El hombre esbozó una sonrisa de satisfacción, levantó la mano derecha, separó los dedos corazón y anular.
—Larga y próspera vida.
—Larga vida y prosperidad —corrigió ella. Se llamaba Joel, estaba casi segura, y estaba en el departamento de informática—. Vamos, haz que Spock se enorgullezca.
Maddy Singh odiaba cocinar, y se alimentaba de comida precocinada de nivel.
—Perdón —dijo—. Necesito comprobar unos detalles sobre nuestra venta trekkie, los nombres de unos compradores.
—¿El filón friki? —dijo—. Eso lo está llevando Laura.
Señaló hacia el final de la sala.
—Gracias —dijo Joel, si es que ese era su nombre, volvió a hacer el saludo a modo de despedida, como llevaba haciendo todo el mundo en la oficina durante semanas, algunos de ellos esforzándose por colocar los dedos en la posición adecuada.

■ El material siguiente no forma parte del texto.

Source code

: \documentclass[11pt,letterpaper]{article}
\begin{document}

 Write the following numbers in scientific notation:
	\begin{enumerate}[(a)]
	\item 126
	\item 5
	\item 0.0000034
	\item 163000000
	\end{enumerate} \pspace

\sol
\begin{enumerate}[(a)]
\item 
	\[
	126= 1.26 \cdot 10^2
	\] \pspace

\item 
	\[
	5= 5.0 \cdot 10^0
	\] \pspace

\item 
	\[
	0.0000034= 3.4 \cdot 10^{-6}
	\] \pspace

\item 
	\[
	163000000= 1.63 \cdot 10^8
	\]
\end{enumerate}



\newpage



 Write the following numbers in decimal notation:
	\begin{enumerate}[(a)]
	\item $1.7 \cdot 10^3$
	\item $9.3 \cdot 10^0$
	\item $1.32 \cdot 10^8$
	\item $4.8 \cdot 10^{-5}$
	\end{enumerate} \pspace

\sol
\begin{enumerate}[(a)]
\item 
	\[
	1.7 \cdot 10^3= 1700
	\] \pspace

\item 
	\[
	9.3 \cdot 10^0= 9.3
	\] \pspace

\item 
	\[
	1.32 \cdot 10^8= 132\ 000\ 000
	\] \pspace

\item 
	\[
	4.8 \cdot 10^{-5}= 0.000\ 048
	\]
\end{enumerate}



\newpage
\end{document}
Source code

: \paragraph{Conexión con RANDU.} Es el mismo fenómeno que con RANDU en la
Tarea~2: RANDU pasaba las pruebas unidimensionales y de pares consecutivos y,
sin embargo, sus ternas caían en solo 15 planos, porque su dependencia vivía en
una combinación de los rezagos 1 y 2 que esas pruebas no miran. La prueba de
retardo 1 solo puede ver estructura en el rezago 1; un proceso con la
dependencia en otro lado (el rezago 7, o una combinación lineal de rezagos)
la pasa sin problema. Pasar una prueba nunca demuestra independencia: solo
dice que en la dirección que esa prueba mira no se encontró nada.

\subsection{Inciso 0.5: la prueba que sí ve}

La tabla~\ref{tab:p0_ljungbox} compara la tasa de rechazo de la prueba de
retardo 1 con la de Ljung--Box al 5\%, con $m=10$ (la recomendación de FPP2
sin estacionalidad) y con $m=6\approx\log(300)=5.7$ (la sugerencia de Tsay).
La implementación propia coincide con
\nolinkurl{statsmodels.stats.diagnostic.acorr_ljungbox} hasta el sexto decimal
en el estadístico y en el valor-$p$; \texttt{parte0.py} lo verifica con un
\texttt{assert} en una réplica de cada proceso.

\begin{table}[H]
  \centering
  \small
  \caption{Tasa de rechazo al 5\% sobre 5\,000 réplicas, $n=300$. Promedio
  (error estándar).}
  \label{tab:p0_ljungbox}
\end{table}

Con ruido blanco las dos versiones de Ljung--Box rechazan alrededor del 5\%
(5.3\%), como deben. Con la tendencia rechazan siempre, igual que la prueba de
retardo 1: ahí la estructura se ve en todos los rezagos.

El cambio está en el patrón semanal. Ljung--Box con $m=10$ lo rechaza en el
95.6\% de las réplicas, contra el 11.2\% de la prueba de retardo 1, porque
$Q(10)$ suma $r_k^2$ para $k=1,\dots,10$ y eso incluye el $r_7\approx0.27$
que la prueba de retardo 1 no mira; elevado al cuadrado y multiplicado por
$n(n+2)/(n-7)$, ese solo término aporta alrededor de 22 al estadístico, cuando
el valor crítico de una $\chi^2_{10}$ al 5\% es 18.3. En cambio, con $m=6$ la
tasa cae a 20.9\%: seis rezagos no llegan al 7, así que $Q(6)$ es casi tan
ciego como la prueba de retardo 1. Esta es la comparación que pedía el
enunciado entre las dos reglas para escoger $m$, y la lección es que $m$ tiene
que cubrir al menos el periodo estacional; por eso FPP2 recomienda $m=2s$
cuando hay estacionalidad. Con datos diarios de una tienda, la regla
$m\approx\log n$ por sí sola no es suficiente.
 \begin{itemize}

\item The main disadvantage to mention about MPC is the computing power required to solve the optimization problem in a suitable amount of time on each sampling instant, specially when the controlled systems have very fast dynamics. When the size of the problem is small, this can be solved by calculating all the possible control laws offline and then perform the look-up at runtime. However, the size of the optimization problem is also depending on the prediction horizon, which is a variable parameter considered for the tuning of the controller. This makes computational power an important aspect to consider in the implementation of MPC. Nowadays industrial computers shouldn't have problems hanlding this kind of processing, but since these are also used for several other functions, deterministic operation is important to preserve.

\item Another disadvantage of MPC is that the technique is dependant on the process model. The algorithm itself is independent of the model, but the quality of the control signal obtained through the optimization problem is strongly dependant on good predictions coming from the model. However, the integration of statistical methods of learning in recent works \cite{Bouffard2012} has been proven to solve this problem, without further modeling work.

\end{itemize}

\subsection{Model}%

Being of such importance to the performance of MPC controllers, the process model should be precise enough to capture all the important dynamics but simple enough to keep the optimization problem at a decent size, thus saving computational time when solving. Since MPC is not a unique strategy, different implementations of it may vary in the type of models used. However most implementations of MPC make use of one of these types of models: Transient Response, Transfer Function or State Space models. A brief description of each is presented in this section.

—Nunca he sido un buen klingon —dijo.
—Vulcano —dijo Maddy por encima del hombro—. Por Dios, eres un caso perdido.
No volvió a dedicarle un pensamiento a aquel hombre nunca más en toda su vida.
* * *
—Laura.
—Ah, hola. —Laura alzó la vista. El hombre que había junto a su mesa trabajaba en recursos humanos, si no recordaba mal.
—Un favor rápido —dijo—. Tienes el papeleo de la subasta de Star Trek, ¿verdad?
Ella asintió.
—Necesito una lista de compradores y vendedores.
Laura tenía veintisiete años, era pelirroja, esbelta. Estaba endeudada hasta las cejas, tenía pendientes juicios por insolvencia en internet. Tenía una predilección por el hip-hop que la divertía y también la avergonzaba ligeramente.
—Vale —dijo, frunció el entrecejo, se puso a rebuscar en su ordenador—. Mmm, ¿y de qué se trata?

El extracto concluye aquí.